Extracted data entries:
^^^^
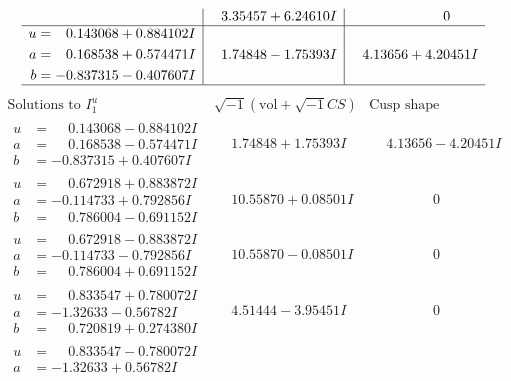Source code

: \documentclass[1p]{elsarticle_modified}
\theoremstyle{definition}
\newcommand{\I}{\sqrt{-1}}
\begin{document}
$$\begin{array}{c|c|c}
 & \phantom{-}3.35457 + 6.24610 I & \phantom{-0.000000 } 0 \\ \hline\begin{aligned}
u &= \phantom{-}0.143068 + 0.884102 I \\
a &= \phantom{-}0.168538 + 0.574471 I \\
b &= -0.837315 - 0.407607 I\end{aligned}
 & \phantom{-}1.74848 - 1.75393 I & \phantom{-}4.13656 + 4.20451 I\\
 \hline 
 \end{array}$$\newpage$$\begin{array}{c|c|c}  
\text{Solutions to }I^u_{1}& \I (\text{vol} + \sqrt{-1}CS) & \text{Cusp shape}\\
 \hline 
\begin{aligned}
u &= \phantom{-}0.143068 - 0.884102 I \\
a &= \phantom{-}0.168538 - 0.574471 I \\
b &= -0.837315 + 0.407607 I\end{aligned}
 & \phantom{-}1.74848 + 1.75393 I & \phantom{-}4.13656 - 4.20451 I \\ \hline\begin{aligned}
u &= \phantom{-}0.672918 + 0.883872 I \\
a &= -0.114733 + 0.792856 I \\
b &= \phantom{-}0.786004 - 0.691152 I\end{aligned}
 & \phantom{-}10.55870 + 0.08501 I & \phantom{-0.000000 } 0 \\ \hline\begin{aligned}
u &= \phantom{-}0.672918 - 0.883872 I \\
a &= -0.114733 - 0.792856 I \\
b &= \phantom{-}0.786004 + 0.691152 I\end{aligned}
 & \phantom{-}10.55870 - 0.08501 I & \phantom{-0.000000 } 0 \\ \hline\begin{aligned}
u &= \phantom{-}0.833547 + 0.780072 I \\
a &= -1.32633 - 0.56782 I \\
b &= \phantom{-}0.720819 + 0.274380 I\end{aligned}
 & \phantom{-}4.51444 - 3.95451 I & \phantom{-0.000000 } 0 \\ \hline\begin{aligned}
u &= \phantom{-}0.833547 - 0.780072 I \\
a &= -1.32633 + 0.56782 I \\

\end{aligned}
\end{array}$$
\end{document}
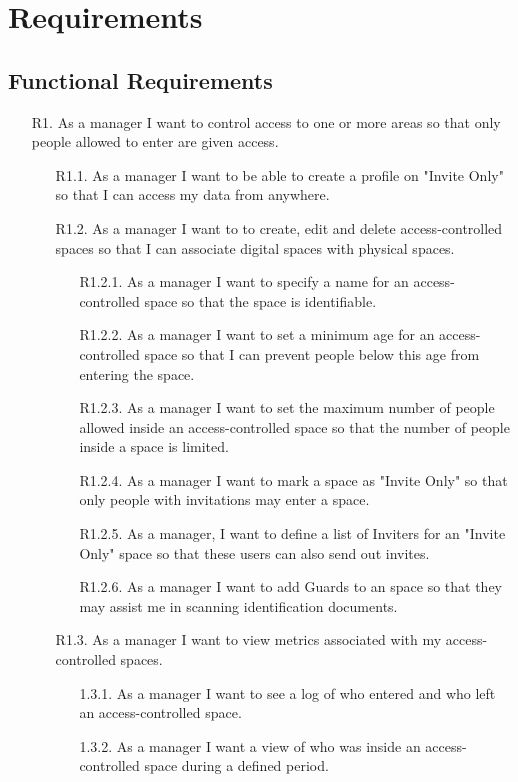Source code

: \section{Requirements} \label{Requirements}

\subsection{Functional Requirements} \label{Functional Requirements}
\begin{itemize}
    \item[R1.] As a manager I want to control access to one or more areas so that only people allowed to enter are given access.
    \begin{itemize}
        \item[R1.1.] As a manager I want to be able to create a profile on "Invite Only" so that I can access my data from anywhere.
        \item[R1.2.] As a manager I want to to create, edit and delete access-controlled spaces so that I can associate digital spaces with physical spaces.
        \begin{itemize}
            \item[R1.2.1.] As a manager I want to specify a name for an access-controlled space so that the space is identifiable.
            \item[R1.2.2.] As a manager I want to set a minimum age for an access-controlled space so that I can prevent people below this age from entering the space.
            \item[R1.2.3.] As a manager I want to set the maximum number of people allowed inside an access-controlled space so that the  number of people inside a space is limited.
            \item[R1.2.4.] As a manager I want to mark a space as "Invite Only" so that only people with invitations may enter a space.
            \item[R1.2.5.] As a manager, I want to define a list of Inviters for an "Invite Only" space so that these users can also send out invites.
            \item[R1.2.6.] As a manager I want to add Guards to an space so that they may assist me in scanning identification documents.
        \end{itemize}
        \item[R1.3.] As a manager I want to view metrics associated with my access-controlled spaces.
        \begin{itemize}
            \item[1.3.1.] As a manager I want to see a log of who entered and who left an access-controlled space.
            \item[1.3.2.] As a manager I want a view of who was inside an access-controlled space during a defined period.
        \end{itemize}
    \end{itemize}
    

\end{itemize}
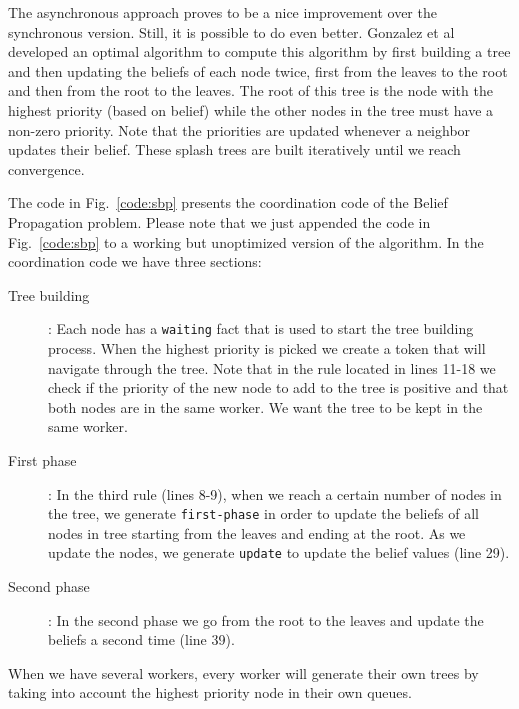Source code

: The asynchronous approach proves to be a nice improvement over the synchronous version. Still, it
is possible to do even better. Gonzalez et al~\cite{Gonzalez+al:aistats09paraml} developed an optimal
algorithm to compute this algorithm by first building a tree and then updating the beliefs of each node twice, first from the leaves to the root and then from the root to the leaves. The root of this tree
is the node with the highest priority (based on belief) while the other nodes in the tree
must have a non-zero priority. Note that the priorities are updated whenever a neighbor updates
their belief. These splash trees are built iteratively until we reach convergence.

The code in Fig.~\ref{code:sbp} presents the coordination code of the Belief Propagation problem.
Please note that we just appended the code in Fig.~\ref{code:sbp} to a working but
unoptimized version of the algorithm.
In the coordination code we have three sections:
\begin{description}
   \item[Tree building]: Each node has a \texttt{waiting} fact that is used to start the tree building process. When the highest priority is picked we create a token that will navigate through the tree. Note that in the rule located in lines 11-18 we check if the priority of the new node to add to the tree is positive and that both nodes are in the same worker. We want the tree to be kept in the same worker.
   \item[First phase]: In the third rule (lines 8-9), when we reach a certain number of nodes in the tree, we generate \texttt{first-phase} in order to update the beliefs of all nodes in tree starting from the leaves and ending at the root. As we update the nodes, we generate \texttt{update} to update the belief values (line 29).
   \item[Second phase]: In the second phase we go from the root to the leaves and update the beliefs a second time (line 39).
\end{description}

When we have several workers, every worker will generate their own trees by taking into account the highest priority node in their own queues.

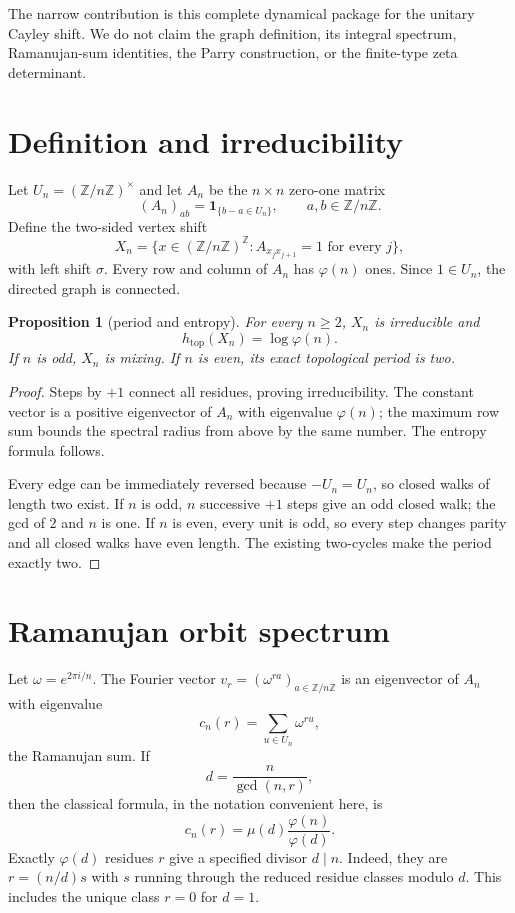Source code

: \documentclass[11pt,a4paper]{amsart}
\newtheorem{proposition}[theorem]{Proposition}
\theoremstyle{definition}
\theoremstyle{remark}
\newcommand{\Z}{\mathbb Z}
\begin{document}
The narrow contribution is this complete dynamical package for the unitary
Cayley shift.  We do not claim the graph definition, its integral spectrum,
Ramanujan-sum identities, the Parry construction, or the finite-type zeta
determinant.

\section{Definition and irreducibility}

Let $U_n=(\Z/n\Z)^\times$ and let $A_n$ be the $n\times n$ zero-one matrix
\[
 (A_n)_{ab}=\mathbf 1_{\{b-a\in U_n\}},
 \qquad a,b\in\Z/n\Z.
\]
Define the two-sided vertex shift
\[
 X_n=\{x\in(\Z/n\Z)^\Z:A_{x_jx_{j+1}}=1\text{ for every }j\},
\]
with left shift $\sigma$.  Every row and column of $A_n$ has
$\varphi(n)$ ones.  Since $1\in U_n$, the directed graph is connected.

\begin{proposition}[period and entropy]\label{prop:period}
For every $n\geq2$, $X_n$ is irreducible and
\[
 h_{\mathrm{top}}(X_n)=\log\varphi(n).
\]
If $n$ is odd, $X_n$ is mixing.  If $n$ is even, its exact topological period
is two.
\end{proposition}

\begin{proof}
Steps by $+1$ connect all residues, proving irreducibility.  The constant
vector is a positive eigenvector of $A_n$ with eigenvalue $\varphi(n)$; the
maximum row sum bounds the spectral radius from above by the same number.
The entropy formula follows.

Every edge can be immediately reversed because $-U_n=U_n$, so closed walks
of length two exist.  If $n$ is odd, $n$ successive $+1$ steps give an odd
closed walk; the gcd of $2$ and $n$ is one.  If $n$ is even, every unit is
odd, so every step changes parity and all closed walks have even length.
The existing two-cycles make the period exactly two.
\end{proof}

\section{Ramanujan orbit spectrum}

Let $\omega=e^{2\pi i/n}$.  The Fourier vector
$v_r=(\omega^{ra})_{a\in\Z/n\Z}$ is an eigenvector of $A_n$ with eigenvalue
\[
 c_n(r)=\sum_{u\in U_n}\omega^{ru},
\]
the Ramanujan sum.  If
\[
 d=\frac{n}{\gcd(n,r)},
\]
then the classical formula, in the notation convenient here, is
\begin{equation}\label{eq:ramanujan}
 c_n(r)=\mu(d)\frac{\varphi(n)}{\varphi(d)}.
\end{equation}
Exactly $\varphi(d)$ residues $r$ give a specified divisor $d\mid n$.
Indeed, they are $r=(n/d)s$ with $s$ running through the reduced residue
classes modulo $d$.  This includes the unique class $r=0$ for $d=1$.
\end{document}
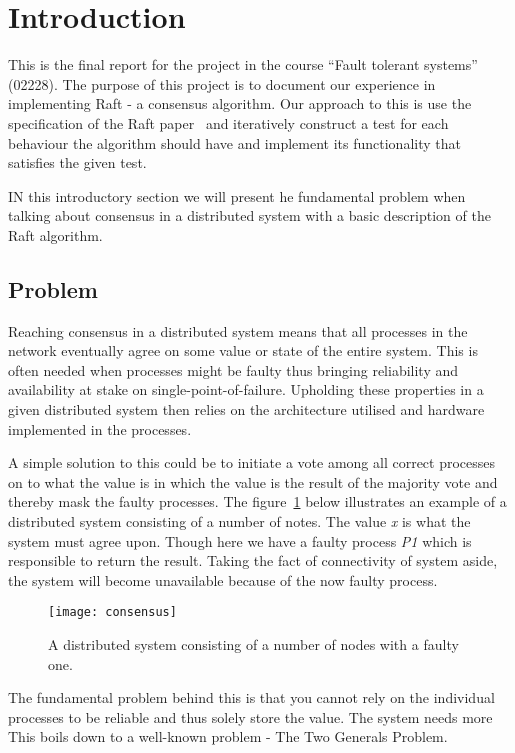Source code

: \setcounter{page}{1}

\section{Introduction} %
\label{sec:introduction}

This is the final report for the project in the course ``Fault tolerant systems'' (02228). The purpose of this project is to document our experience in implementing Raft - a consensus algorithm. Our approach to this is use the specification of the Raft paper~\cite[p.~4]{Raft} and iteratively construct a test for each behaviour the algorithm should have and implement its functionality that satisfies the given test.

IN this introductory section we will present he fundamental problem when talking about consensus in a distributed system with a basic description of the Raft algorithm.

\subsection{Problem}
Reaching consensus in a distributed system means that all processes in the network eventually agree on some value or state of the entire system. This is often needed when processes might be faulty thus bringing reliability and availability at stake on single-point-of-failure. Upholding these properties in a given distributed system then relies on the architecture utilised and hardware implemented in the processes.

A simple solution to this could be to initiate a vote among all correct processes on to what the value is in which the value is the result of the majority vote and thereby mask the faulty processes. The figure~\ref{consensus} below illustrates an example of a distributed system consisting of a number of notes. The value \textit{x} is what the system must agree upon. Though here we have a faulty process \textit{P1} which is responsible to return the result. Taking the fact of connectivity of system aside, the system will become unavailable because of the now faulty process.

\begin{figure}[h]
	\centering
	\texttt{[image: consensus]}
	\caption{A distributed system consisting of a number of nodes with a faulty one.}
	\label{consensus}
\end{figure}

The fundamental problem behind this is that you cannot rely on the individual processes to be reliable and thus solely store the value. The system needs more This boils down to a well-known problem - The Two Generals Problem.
^^^^
▸ TASK ITEM: All lines of the data above that include the word "root" must be shown.

▸ ANSWER:
algorithm to compute this algorithm by first building a tree and then updating the beliefs of each node twice, first from the leaves to the root and then from the root to the leaves. The root of this tree
   \item[First phase]: In the third rule (lines 8-9), when we reach a certain number of nodes in the tree, we generate \texttt{first-phase} in order to update the beliefs of all nodes in tree starting from the leaves and ending at the root. As we update the nodes, we generate \texttt{update} to update the belief values (line 29).
   \item[Second phase]: In the second phase we go from the root to the leaves and update the beliefs a second time (line 39).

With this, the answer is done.